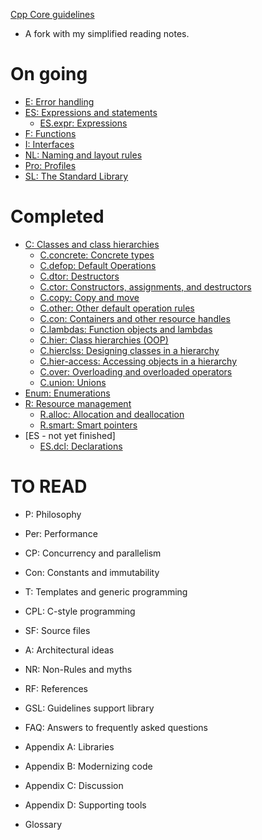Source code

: [Cpp Core guidelines](https://github.com/isocpp/CppCoreGuidelines/blob/master/CppCoreGuidelines.md)
- A fork with my simplified reading notes.

# On going

- [E:          Error handling](E.md)
- [ES:         Expressions and statements](ES.md)
  - [ES.expr: Expressions](ES.expr.md)
- [F:          Functions](F.md)
- [I:          Interfaces](I.md)
- [NL:         Naming and layout rules](NL.md)
- [Pro:        Profiles](Pro.md)
- [SL:         The Standard Library](SL.md)

# Completed
- [C:          Classes and class hierarchies](C.md)
  - [C.concrete: Concrete types](C.concrete.md)
  - [C.defop:    Default Operations](C.defop.md)
  - [C.dtor:     Destructors](C.dtor.md)
  - [C.ctor:     Constructors, assignments, and destructors](C.ctor.md)
  - [C.copy:     Copy and move](C.copy.md)
  - [C.other:    Other default operation rules](C.other.md)
  - [C.con:      Containers and other resource handles](C.con.md)
  - [C.lambdas:  Function objects and lambdas](C.lambdas.md)
  - [C.hier:     Class hierarchies (OOP)](C.hier.md)
  - [C.hierclss: Designing classes in a hierarchy](C.hierclass.md)
  - [C.hier-access: Accessing objects in a hierarchy](C.hier.access.md)
  - [C.over:     Overloading and overloaded operators](C.over.md)
  - [C.union:    Unions](C.union.md)
- [Enum:       Enumerations](Enum.md)
- [R:          Resource management](R.md)
  - [R.alloc:    Allocation and deallocation](R.alloc.md)
  - [R.smart:    Smart pointers](R.smart.md)
- [ES - not yet finished]
  - [ES.dcl:     Declarations](ES.dcl.md)

# TO READ
- P: Philosophy
- Per: Performance
- CP: Concurrency and parallelism
- Con: Constants and immutability
- T: Templates and generic programming
- CPL: C-style programming
- SF: Source files


- A: Architectural ideas
- NR: Non-Rules and myths
- RF: References
- GSL: Guidelines support library
- FAQ: Answers to frequently asked questions
- Appendix A: Libraries
- Appendix B: Modernizing code
- Appendix C: Discussion
- Appendix D: Supporting tools
- Glossary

--

[Assignment] Give back every entry word for word, and drop the pictures as you go.

[Answer space]
Source code

: [Cpp Core guidelines](https://github.com/isocpp/CppCoreGuidelines/blob/master/CppCoreGuidelines.md)
- A fork with my simplified reading notes.

# On going

- [E:          Error handling](E.md)
- [ES:         Expressions and statements](ES.md)
  - [ES.expr: Expressions](ES.expr.md)
- [F:          Functions](F.md)
- [I:          Interfaces](I.md)
- [NL:         Naming and layout rules](NL.md)
- [Pro:        Profiles](Pro.md)
- [SL:         The Standard Library](SL.md)

# Completed
- [C:          Classes and class hierarchies](C.md)
  - [C.concrete: Concrete types](C.concrete.md)
  - [C.defop:    Default Operations](C.defop.md)
  - [C.dtor:     Destructors](C.dtor.md)
  - [C.ctor:     Constructors, assignments, and destructors](C.ctor.md)
  - [C.copy:     Copy and move](C.copy.md)
  - [C.other:    Other default operation rules](C.other.md)
  - [C.con:      Containers and other resource handles](C.con.md)
  - [C.lambdas:  Function objects and lambdas](C.lambdas.md)
  - [C.hier:     Class hierarchies (OOP)](C.hier.md)
  - [C.hierclss: Designing classes in a hierarchy](C.hierclass.md)
  - [C.hier-access: Accessing objects in a hierarchy](C.hier.access.md)
  - [C.over:     Overloading and overloaded operators](C.over.md)
  - [C.union:    Unions](C.union.md)
- [Enum:       Enumerations](Enum.md)
- [R:          Resource management](R.md)
  - [R.alloc:    Allocation and deallocation](R.alloc.md)
  - [R.smart:    Smart pointers](R.smart.md)
- [ES - not yet finished]
  - [ES.dcl:     Declarations](ES.dcl.md)

# TO READ
- P: Philosophy
- Per: Performance
- CP: Concurrency and parallelism
- Con: Constants and immutability
- T: Templates and generic programming
- CPL: C-style programming
- SF: Source files


- A: Architectural ideas
- NR: Non-Rules and myths
- RF: References
- GSL: Guidelines support library
- FAQ: Answers to frequently asked questions
- Appendix A: Libraries
- Appendix B: Modernizing code
- Appendix C: Discussion
- Appendix D: Supporting tools
- Glossary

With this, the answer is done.